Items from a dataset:
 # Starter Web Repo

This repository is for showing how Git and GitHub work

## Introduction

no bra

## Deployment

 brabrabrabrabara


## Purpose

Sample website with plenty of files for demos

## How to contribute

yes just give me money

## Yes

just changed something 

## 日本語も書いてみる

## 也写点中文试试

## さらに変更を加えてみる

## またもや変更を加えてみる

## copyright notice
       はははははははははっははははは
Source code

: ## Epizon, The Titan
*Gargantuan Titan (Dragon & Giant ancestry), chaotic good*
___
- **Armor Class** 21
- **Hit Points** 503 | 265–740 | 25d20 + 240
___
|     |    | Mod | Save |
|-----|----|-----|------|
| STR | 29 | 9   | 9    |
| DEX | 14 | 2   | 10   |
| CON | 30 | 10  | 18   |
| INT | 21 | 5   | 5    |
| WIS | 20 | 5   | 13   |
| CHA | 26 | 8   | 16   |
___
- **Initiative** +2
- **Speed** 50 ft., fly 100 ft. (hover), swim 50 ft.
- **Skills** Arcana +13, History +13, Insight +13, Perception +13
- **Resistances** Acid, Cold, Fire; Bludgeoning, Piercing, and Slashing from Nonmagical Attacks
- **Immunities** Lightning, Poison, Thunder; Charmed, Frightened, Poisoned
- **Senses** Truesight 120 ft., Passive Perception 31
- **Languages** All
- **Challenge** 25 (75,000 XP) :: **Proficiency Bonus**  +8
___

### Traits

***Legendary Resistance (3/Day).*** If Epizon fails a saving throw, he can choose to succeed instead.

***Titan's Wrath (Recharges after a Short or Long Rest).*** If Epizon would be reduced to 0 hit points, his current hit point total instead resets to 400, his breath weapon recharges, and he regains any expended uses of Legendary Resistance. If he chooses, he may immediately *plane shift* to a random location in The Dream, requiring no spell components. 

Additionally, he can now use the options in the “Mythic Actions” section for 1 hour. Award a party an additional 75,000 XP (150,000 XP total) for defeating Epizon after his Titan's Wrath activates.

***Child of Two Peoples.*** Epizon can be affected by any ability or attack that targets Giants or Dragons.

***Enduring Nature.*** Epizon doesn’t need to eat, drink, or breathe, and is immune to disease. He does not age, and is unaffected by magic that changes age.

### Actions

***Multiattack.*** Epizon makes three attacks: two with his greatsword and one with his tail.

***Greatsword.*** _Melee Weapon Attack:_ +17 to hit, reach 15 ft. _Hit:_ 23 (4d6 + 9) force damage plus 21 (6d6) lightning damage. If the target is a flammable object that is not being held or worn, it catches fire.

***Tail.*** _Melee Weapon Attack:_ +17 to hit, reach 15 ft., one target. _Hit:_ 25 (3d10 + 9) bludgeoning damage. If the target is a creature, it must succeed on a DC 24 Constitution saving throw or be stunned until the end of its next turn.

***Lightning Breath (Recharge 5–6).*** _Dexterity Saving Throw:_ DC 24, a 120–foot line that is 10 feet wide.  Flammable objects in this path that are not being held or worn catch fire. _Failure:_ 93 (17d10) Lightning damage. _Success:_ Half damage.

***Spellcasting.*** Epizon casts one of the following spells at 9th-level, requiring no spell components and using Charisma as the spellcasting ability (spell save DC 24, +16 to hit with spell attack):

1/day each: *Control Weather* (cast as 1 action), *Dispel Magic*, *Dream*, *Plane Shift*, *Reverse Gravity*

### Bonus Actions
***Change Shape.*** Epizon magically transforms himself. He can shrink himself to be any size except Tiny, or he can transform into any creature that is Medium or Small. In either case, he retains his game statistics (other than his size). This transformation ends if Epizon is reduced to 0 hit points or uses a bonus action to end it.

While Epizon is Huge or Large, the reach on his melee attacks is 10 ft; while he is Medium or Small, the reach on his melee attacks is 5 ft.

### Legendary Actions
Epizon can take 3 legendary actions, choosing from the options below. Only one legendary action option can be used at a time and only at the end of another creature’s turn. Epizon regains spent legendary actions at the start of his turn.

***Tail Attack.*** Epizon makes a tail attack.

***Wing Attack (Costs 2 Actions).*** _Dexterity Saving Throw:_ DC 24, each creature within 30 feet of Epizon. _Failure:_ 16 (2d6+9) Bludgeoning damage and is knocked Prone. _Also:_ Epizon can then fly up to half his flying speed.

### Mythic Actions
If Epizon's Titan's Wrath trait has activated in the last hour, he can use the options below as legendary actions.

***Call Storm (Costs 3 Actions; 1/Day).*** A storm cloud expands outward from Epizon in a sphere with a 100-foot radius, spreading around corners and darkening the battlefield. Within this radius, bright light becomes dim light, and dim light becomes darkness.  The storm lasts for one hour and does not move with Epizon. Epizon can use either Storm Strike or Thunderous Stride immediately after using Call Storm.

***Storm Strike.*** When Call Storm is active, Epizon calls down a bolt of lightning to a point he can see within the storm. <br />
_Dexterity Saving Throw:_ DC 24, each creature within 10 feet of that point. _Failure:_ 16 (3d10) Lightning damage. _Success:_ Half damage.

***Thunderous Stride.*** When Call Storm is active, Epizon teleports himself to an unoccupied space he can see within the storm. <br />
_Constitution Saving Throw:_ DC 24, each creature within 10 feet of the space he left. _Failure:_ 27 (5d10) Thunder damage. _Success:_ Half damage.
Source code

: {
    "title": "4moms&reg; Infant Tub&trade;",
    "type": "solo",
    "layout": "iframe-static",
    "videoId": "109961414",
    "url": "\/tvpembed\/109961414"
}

* PROBLEM TO WORK ON *
When you reach the line that contains "to succeed instead.", stop; that line and every line before it, from the very first line of the data, should be restated word for word.

* YOUR SOLUTION *
 # Starter Web Repo

This repository is for showing how Git and GitHub work

## Introduction

no bra

## Deployment

 brabrabrabrabara


## Purpose

Sample website with plenty of files for demos

## How to contribute

yes just give me money

## Yes

just changed something 

## 日本語も書いてみる

## 也写点中文试试

## さらに変更を加えてみる

## またもや変更を加えてみる

## copyright notice
       はははははははははっははははは
Source code

: ## Epizon, The Titan
*Gargantuan Titan (Dragon & Giant ancestry), chaotic good*
___
- **Armor Class** 21
- **Hit Points** 503 | 265–740 | 25d20 + 240
___
|     |    | Mod | Save |
|-----|----|-----|------|
| STR | 29 | 9   | 9    |
| DEX | 14 | 2   | 10   |
| CON | 30 | 10  | 18   |
| INT | 21 | 5   | 5    |
| WIS | 20 | 5   | 13   |
| CHA | 26 | 8   | 16   |
___
- **Initiative** +2
- **Speed** 50 ft., fly 100 ft. (hover), swim 50 ft.
- **Skills** Arcana +13, History +13, Insight +13, Perception +13
- **Resistances** Acid, Cold, Fire; Bludgeoning, Piercing, and Slashing from Nonmagical Attacks
- **Immunities** Lightning, Poison, Thunder; Charmed, Frightened, Poisoned
- **Senses** Truesight 120 ft., Passive Perception 31
- **Languages** All
- **Challenge** 25 (75,000 XP) :: **Proficiency Bonus**  +8
___

### Traits

***Legendary Resistance (3/Day).*** If Epizon fails a saving throw, he can choose to succeed instead.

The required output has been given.